Auf eine Motion von Marion Schmid und Sofia Karakostas (beide SP) sowie von elf Mitunterzeichner:innen geht die Vorlage zurück, die den Erlass einer «Verordnung über die Erprobung von Betreuungs- und Hilfsmittelzuschüssen für AHV-Rentnerinnen und -Rentner mit Zusatzleistungen» verlangt. Diese Zuschüsse sollen bezwecken, dass diese Menschen trotz Betreuungs- und Hilfsbedarf weiter zu Hause wohnen und verfrühte Heimeintritte vermieden werden können, wie Kommissionssprecher Ruedi Schneider (SP) ausführte. In der Debatte zeigte sich, dass man sich über die Modalitäten uneins war: Josef Widler (Die Mitte) forderte unter anderem ein Maximum von 500 Franken pro Monat statt der veranschlagten 800 Franken. Doch bei allen sechs Änderungsanträgen setzte sich die links-grüne Mehrheit durch. Die Vorlage geht nun an die Redaktionskommission.
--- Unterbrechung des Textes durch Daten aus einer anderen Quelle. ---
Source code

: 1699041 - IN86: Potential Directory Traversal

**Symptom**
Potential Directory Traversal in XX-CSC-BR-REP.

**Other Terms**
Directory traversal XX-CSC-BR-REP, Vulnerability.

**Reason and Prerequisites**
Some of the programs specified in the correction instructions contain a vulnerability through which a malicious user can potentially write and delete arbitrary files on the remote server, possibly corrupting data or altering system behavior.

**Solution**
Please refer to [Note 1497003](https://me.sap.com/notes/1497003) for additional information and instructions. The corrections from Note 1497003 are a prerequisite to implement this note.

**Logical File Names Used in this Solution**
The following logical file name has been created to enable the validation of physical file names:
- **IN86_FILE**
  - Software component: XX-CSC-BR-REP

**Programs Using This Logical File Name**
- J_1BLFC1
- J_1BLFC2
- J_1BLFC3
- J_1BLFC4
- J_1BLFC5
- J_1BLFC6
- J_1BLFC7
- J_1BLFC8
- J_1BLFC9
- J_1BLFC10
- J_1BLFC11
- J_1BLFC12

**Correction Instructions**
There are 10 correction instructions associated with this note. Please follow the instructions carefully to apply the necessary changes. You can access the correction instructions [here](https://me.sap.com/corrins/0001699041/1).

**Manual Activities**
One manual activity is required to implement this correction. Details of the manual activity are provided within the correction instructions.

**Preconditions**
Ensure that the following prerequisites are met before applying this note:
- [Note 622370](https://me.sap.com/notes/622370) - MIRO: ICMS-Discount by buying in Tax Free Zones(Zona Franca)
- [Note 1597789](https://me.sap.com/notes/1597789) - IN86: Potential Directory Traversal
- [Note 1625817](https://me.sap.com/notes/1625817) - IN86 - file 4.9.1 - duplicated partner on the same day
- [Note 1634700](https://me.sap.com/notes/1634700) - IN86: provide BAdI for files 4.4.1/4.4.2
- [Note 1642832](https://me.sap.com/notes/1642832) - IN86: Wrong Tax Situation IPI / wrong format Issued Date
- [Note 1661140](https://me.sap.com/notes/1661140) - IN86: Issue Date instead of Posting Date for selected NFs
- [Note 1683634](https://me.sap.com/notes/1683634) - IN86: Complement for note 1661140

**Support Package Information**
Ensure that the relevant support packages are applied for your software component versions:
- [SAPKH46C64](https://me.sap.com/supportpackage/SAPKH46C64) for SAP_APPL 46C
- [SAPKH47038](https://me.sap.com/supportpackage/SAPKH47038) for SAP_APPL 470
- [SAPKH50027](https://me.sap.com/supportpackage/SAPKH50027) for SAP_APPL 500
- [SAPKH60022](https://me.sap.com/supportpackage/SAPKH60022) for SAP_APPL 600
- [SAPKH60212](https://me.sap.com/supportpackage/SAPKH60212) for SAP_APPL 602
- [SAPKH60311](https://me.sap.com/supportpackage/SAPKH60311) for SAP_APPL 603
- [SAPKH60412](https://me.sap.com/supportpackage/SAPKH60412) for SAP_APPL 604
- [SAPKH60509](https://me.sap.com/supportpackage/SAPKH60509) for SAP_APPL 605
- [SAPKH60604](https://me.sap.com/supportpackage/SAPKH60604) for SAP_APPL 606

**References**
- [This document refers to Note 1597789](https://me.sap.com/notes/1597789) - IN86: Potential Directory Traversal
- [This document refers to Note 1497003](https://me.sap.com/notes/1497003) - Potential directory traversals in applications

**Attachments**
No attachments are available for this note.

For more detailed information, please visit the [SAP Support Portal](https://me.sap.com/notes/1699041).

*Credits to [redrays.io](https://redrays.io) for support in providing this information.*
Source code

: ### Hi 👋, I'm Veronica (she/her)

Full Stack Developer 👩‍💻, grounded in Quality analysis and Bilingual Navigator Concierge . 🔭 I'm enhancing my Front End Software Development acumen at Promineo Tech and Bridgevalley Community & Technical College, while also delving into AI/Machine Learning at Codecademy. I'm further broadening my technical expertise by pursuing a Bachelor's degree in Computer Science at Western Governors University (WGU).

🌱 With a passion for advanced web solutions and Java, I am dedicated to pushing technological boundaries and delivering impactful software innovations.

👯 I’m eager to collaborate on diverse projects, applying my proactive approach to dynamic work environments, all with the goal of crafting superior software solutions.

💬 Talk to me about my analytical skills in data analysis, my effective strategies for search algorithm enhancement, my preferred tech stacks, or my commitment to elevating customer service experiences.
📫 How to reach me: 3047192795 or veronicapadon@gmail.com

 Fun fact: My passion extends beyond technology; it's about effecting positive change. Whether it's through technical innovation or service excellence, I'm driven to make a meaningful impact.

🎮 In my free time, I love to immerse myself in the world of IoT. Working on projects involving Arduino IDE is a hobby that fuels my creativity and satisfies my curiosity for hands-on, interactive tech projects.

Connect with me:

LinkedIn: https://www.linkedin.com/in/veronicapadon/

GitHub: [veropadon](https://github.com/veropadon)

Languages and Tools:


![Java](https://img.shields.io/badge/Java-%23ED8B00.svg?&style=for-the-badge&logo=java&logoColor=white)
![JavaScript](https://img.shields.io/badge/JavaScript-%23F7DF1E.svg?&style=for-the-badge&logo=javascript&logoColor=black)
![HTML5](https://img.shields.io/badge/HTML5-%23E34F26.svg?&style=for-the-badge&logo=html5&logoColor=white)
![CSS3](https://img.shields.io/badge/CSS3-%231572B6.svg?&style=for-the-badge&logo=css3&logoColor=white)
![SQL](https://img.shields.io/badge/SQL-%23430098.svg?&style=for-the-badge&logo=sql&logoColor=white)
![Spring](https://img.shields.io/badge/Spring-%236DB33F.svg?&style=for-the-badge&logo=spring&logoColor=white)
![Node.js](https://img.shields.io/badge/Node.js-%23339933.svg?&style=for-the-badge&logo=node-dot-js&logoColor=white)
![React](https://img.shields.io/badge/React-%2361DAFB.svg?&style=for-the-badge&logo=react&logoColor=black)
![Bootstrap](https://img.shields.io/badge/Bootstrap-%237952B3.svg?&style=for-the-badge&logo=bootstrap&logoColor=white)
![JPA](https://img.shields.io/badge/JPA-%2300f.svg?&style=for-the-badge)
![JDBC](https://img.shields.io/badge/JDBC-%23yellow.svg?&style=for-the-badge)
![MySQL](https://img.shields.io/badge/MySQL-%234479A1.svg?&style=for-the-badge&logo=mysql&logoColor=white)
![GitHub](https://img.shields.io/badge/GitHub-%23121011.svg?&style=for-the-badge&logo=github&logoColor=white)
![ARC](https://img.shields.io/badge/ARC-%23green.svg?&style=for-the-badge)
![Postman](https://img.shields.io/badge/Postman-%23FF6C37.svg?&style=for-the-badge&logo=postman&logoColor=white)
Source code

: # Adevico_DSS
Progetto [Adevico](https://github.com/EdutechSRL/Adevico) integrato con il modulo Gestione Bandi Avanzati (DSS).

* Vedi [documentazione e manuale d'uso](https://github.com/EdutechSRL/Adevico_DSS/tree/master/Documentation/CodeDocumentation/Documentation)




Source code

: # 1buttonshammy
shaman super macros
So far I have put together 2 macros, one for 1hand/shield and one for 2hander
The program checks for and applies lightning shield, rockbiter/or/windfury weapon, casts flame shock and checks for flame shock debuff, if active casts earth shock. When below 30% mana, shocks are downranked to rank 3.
Dafür, dass die Sitzung erst um halb elf Uhr zuende war, sorgte die SVP mit drei Postulaten zu «Strassenblockaden der Klima-Chaoten», zu einer «verursachergerechten Verrechnung der Kosten für Strassenblockaden» und zu einer «konsequenten Ahndung der Straftatbestände und der Störung des öffentlichen Verkehrs, die im Rahmen von Renovate Switzerland und Critical Mass begangen werden». Dazu nur soviel: Wenn die SVP weiterhin so viele Postulate einreicht – und wenn sich jedes Mal so viele Ratsmitglieder dadurch zu eigenen Voten provozieren lassen wie am Mittwoch –, dann muss der Rat bald jeden Samstag nachsitzen. Rein theoretisch wäre es zwar möglich, solche Vorstösse, die offensichtlich keine Mehrheit finden, einfach unkommentiert (oder natürlich auch nach ‹normal kurzer› Debatte …) abzulehnen. Aber «Parlament» kommt nun mal von «parlare»…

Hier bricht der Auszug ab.